Aufgrund des immer stärker werdenden Bedarfs der Eltern an Kindertagesbetreuung und der
diesbezüglich immer größer werdenden Nachfrage bieten wir den Truderinger Eltern 12
Krippenplätze an.
Der Träger sieht in der Betreibung einer Kinderkrippe eine konsequente Fortsetzung seiner
jahrelangen präventiven Sozialen Arbeit mit Familien.
1. Gesetzliche Grundlagen
Die Arbeit in der Kinderkrippe basiert gesetzlich auf den Paragraphen 22 und 24 KJHG.

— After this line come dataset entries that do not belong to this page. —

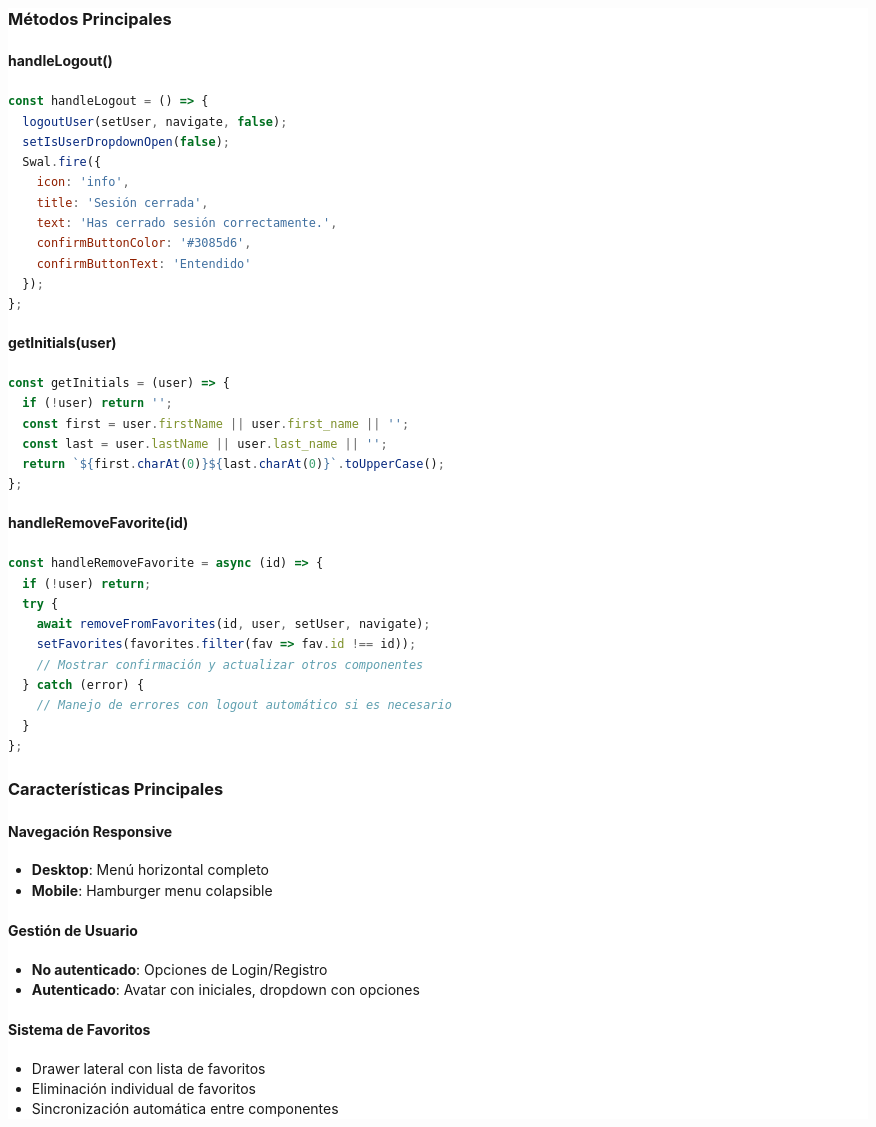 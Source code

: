 ### Métodos Principales

#### handleLogout()
```javascript
const handleLogout = () => {
  logoutUser(setUser, navigate, false);
  setIsUserDropdownOpen(false);
  Swal.fire({
    icon: 'info',
    title: 'Sesión cerrada',
    text: 'Has cerrado sesión correctamente.',
    confirmButtonColor: '#3085d6',
    confirmButtonText: 'Entendido'
  });
};
```

#### getInitials(user)
```javascript
const getInitials = (user) => {
  if (!user) return '';
  const first = user.firstName || user.first_name || '';
  const last = user.lastName || user.last_name || '';
  return `${first.charAt(0)}${last.charAt(0)}`.toUpperCase();
};
```

#### handleRemoveFavorite(id)
```javascript
const handleRemoveFavorite = async (id) => {
  if (!user) return;
  try {
    await removeFromFavorites(id, user, setUser, navigate);
    setFavorites(favorites.filter(fav => fav.id !== id));
    // Mostrar confirmación y actualizar otros componentes
  } catch (error) {
    // Manejo de errores con logout automático si es necesario
  }
};
```

### Características Principales

#### Navegación Responsive
- **Desktop**: Menú horizontal completo
- **Mobile**: Hamburger menu colapsible

#### Gestión de Usuario
- **No autenticado**: Opciones de Login/Registro
- **Autenticado**: Avatar con iniciales, dropdown con opciones

#### Sistema de Favoritos
- Drawer lateral con lista de favoritos
- Eliminación individual de favoritos
- Sincronización automática entre componentes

Daneben orientieren wir uns an dem Bayerischen Gesetz zur Bildung, Erziehung und
Betreuung von Kindern (BayKiBIG), an dem Bayerischen Bildungsplan (BIP), sowie an den
zugehörigen Ausführungsbestimmungen.
2. Zielgruppe
- Kinder ab der neunten Lebenswoche bis zum Übertritt in den Kindergarten
3. Ziele
- Bildung, Betreuung, Begleitung und Erziehung von Kindern in Tagesbetreuung unter
intensiver Einbeziehung des häuslichen und wohnortnahen Umfeldes
- hohe pädagogische Qualität mit Kinder/Menschen bildenden Angeboten
- Information, Unterstützung und Beratung für Eltern zu allen die Entwicklung und
Erziehung der Kinder betreffenden Fragen
- Förderung des gemeinsamen Lernens und der Weiterentwicklung von Kindern, Eltern
und pädagogischen Fachkräften
- Zusammenarbeit mit allen im Feld Familie regional und überregional arbeitenden
Einrichtungen
4. (Entwicklungs-) Potential für Kinder
- Verbesserung der Bildungschancen und Verringerung von Kinderarmut
- Stärkung der sozialen und kognitiven Kompetenzen, Stärkung der Persönlichkeit des
Kindes
- Verbesserung des physischen, psychischen und sozialen Wohlbefindens
- Frühzeitiges Erkennen von speziellen Bedürfnissen und Einleiten von
unterstützenden Maßnahmen
5. (Entwicklungs-) Potential für Familien
- Verbesserung der Chancen beim Einstieg oder Wiedereinstieg in die Berufstätigkeit
- Verbesserung der Lebenssituation und des Wohlbefindens von Familien
- Verbesserung der physischen und psychischen Gesundheit
- Weniger Stress
- Verminderung der Isolation und Unterstützung des interkulturellen Dialogs
- Stärkung der elterlichen Erziehungskompetenz und Entwicklung von Vertrauen in die
eigenen Fähigkeiten
- Miteinbezug der Väter in die Erziehungsarbeit
6. Wohnumfeld
Die Krippe befindet sich mitten in einem Wohngebiet in Waldtrudering im
Hause des FamilienZentrum Trudering, der GenerationenTreff. Sie ist
verkehrstechnisch sowohl per Auto, wie per Bus und Bahn in jeweils 4
Gehminuten zu erreichen.
7. Organisation und Rahmenbedingungen
- Altersgemischte Gruppe (für Kinder ab der neunten Lebenswoche bis zum Übertritt in
den Kindergarten)
- Anzahl der Kinder: 12, mit 2 Erzieherinnen und 1 Praktikantin
- Sozialpädagogische Fachberatung: 2 Stunden/Woche
- Zwei große Gruppenräume (55 und 29 qm) mit zielgruppenorientierter Ausstattung
- erweiterte Öffnungszeiten von 7.30 Uhr bis 16.30 Uhr
- Große Freifläche mit diversen Spielgeräten in 5 Minuten Gehentfernung
- enge Anbindung an das Familien-Zentrum mit seinen vielfältigen Angeboten für Eltern
und Kinder
- Leihomaservice im Haus
- Schnuppertage für interessierte Eltern
8. Konzeptionelle Grundlagen des Trägers
Der gemeinnützige Verein Miteinander Trudering arbeitet seit 1978 mit Truderinger Familien.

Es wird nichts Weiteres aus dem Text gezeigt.